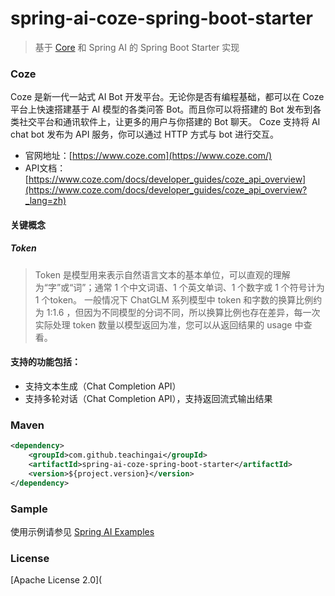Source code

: # spring-ai-coze-spring-boot-starter

> 基于 [Core](https://www.coze.com/) 和 Spring AI 的 Spring Boot Starter 实现


### Coze

Coze 是新一代一站式 AI Bot 开发平台。无论你是否有编程基础，都可以在 Coze 平台上快速搭建基于 AI 模型的各类问答 Bot。而且你可以将搭建的 Bot 发布到各类社交平台和通讯软件上，让更多的用户与你搭建的 Bot 聊天。
Coze 支持将 AI chat bot 发布为 API 服务，你可以通过 HTTP 方式与 bot 进行交互。

- 官网地址：[https://www.coze.com](https://www.coze.com/)
- API文档：[https://www.coze.com/docs/developer_guides/coze_api_overview](https://www.coze.com/docs/developer_guides/coze_api_overview?_lang=zh)

#### 关键概念

##### Token

> Token 是模型用来表示自然语言文本的基本单位，可以直观的理解为“字”或“词”；通常 1 个中文词语、1 个英文单词、1 个数字或 1 个符号计为 1 个token。 一般情况下 ChatGLM 系列模型中 token 和字数的换算比例约为 1:1.6 ，但因为不同模型的分词不同，所以换算比例也存在差异，每一次实际处理 token 数量以模型返回为准，您可以从返回结果的 usage 中查看。

#### 支持的功能包括：

- 支持文本生成（Chat Completion API）
- 支持多轮对话（Chat Completion API），支持返回流式输出结果

### Maven

``` xml
<dependency>
	<groupId>com.github.teachingai</groupId>
	<artifactId>spring-ai-coze-spring-boot-starter</artifactId>
	<version>${project.version}</version>
</dependency>
```

### Sample

使用示例请参见 [Spring AI Examples](https://github.com/TeachingAI/spring-ai-examples)


### License

[Apache License 2.0](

**What to produce**.
Before you return the listing exactly, strip out its pictures.

**Result**.
Source code

: # spring-ai-coze-spring-boot-starter

> 基于 [Core](https://www.coze.com/) 和 Spring AI 的 Spring Boot Starter 实现


### Coze

Coze 是新一代一站式 AI Bot 开发平台。无论你是否有编程基础，都可以在 Coze 平台上快速搭建基于 AI 模型的各类问答 Bot。而且你可以将搭建的 Bot 发布到各类社交平台和通讯软件上，让更多的用户与你搭建的 Bot 聊天。
Coze 支持将 AI chat bot 发布为 API 服务，你可以通过 HTTP 方式与 bot 进行交互。

- 官网地址：[https://www.coze.com](https://www.coze.com/)
- API文档：[https://www.coze.com/docs/developer_guides/coze_api_overview](https://www.coze.com/docs/developer_guides/coze_api_overview?_lang=zh)

#### 关键概念

##### Token

> Token 是模型用来表示自然语言文本的基本单位，可以直观的理解为“字”或“词”；通常 1 个中文词语、1 个英文单词、1 个数字或 1 个符号计为 1 个token。 一般情况下 ChatGLM 系列模型中 token 和字数的换算比例约为 1:1.6 ，但因为不同模型的分词不同，所以换算比例也存在差异，每一次实际处理 token 数量以模型返回为准，您可以从返回结果的 usage 中查看。

#### 支持的功能包括：

- 支持文本生成（Chat Completion API）
- 支持多轮对话（Chat Completion API），支持返回流式输出结果

### Maven

``` xml
<dependency>
	<groupId>com.github.teachingai</groupId>
	<artifactId>spring-ai-coze-spring-boot-starter</artifactId>
	<version>${project.version}</version>
</dependency>
```

### Sample

使用示例请参见 [Spring AI Examples](https://github.com/TeachingAI/spring-ai-examples)


### License

[Apache License 2.0](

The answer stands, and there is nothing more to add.